“The spirit who lives in Dadaya lies in bed; he looks at his igam, and they are dull. He looks again, ’Why are my igam dull? Ala, let us go to Sudipan, where the Tinguian live, and let us take our igam, so that some one may make them bright again.’ After that they laid them (the igam) on the house of the Ipogau, and they are all sick who live in that house. Kaboniyan looked down on them. ’Ala, I shall go down to the Ipogau,’ He truly went down to them, ’What is the matter with you?’ ‘We are all sick who live in the same place,’ said those sick ones. ’That is true, and the cause of your sickness is that they (the spirits) laid down their igam on you.
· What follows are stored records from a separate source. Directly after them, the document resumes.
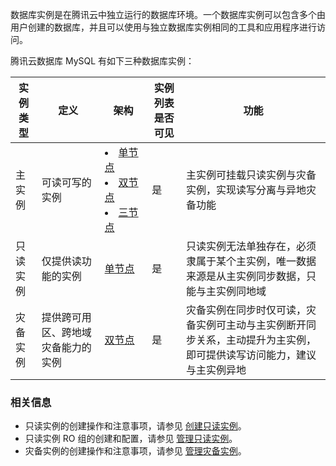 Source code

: 数据库实例是在腾讯云中独立运行的数据库环境。一个数据库实例可以包含多个由用户创建的数据库，并且可以使用与独立数据库实例相同的工具和应用程序进行访问。

腾讯云数据库 MySQL 有如下三种数据库实例：

<table>
<thead><tr>
<th>实例类型</th><th width="20%">定义</th><th width="15%">架构</th><th>实例列表是否可见</th><th>功能</th></tr></thead>
<tbody><tr>
<td>主实例</td><td>可读可写的实例</td>
<td><li><a href="https://cloud.tencent.com/document/product/236/47909" target="_blank">单节点</a> <li><a href="https://cloud.tencent.com/document/product/236/47906" target="_blank">双节点</a><li><a href="https://cloud.tencent.com/document/product/236/47907" target="_blank">三节点</a></td>
<td>是</td><td>主实例可挂载只读实例与灾备实例，实现读写分离与异地灾备功能</td></tr>
<tr>
<td>只读实例</td><td>仅提供读功能的实例</td>
<td><a href="https://cloud.tencent.com/document/product/236/47909" target="_blank">单节点</a></td><td>是</td>
<td>只读实例无法单独存在，必须隶属于某个主实例，唯一数据来源是从主实例同步数据，只能与主实例同地域</td></tr>
<tr>
<td>灾备实例</td><td>提供跨可用区、跨地域灾备能力的实例</td>
<td><a href="https://cloud.tencent.com/document/product/236/47906" target="_blank">双节点</a><td>是</td>
<td>灾备实例在同步时仅可读，灾备实例可主动与主实例断开同步关系，主动提升为主实例，即可提供读写访问能力，建议与主实例异地</td></tr>
</tbody></table>

### 相关信息
- 只读实例的创建操作和注意事项，请参见 [创建只读实例](https://cloud.tencent.com/document/product/236/7270)。
- 只读实例 RO 组的创建和配置，请参见 [管理只读实例](https://cloud.tencent.com/document/product/236/11361)。
- 灾备实例的创建操作和注意事项，请参见 [管理灾备实例](https://cloud.tencent.com/document/product/236/7272)。
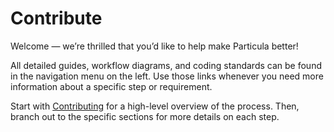 # Contribute

Welcome — we’re thrilled that you’d like to help make Particula better!

All detailed guides, workflow diagrams, and coding standards can be found
in the navigation menu on the left.  Use those links whenever you need
more information about a specific step or requirement.

Start with [Contributing](Contributing.md) for a high-level overview of the process.
Then, branch out to the specific sections for more details on each step. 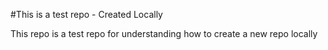 #This is a test repo - Created Locally

This repo is a test repo for understanding how to create a new repo locally  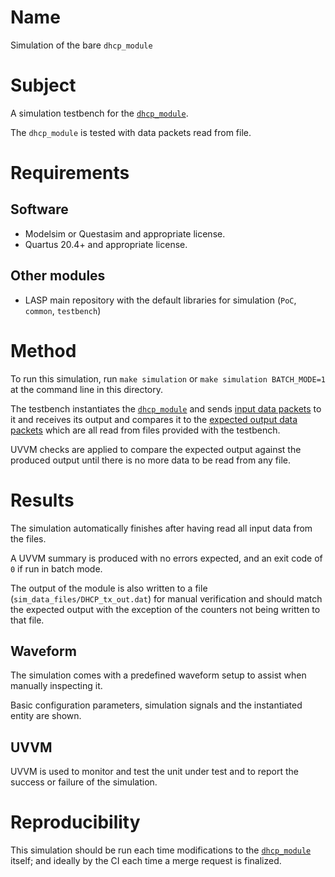 # Name

Simulation of the bare `dhcp_module`

# Subject

A simulation testbench for the [`dhcp_module`](../../../src/xgbe_lib/dhcp_module.vhd).

The `dhcp_module` is tested with data packets read from file.

# Requirements

## Software

* Modelsim or Questasim and appropriate license.
* Quartus 20.4+ and appropriate license.

## Other modules

* LASP main repository with the default libraries for simulation (`PoC`, `common`, `testbench`)

# Method

To run this simulation, run `make simulation` or `make simulation BATCH_MODE=1` at the command line in this directory.

The testbench instantiates the [`dhcp_module`](../../../src/xgbe_lib/dhcp_module.vhd) and sends [input data packets](sim_data_files/DHCP_rx_in.dat) to it and receives its output and compares it to the [expected output data packets](sim_data_files/DHCP_tx_expect.dat) which are all read from files provided with the testbench.

UVVM checks are applied to compare the expected output against the produced output until there is no more data to be read from any file.

# Results

The simulation automatically finishes after having read all input data from the files.

A UVVM summary is produced with no errors expected, and an exit code of `0` if run in batch mode.

The output of the module is also written to a file (`sim_data_files/DHCP_tx_out.dat`) for manual verification and should match the expected output with the exception of the counters not being written to that file.

## Waveform

The simulation comes with a predefined waveform setup to assist when manually inspecting it.

Basic configuration parameters, simulation signals and the instantiated entity are shown.

## UVVM

UVVM is used to monitor and test the unit under test and to report the success or failure of the simulation.

# Reproducibility

This simulation should be run each time modifications to the [`dhcp_module`](../../../src/xgbe_lib/dhcp_module.vhd) itself; and ideally by the CI each time a merge request is finalized.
It is best that you make Pala-an, since you have received their igam, for that is the cause of your illness,’ After that they made Pala-an, and they recovered from their sickness, those who lived in the same place. (Here the medium calls the spirits of Dadaya by name and then continues.) ’Now those who live in the same place make bright again those igam which you left in their house. Make them well again, if you please’.”
As soon as she finishes her recital, the pig is stabbed in the throat, its blood is collected, and is mixed with cooked rice. The carcass is singed at once. Five men then carry it to the top of the pala-an, where it is cut up. The suet and the hind legs are handed to the medium, who places them behind the screen in the room, and the family may then rest assured that the spirits thus remembered will free them from headache and sore eyes. After the flesh has been cut into small pieces, most of it is carried into the dwelling to be cooked for the guests, but a portion is placed in a bamboo tube, and is cooked beneath the pala-an. When it is ready to serve, the five men again go to the top of the structure and eat it, together with cooked rice, then they take the bamboo cooking tube, tie some of the sacred vines from behind the curtain about it, and fasten it to one pole of the pala-an. The men in the house are free to eat, and when they are finished, the women dine.
In the cool of the afternoon, the people begin to assemble in the yard, where they are soon joined by the medium carrying a spear in one hand, a rooster in the other, and with a rice winnower atop her head. She places the latter on a rice-mortar close to the pala-an, and uncovering it reveals a small head-axe, notched chicken feathers, her shells, five pieces of betel-nut and two leaves, a jar cover, a dish of oil, and a coconut shell filled with rice and blood.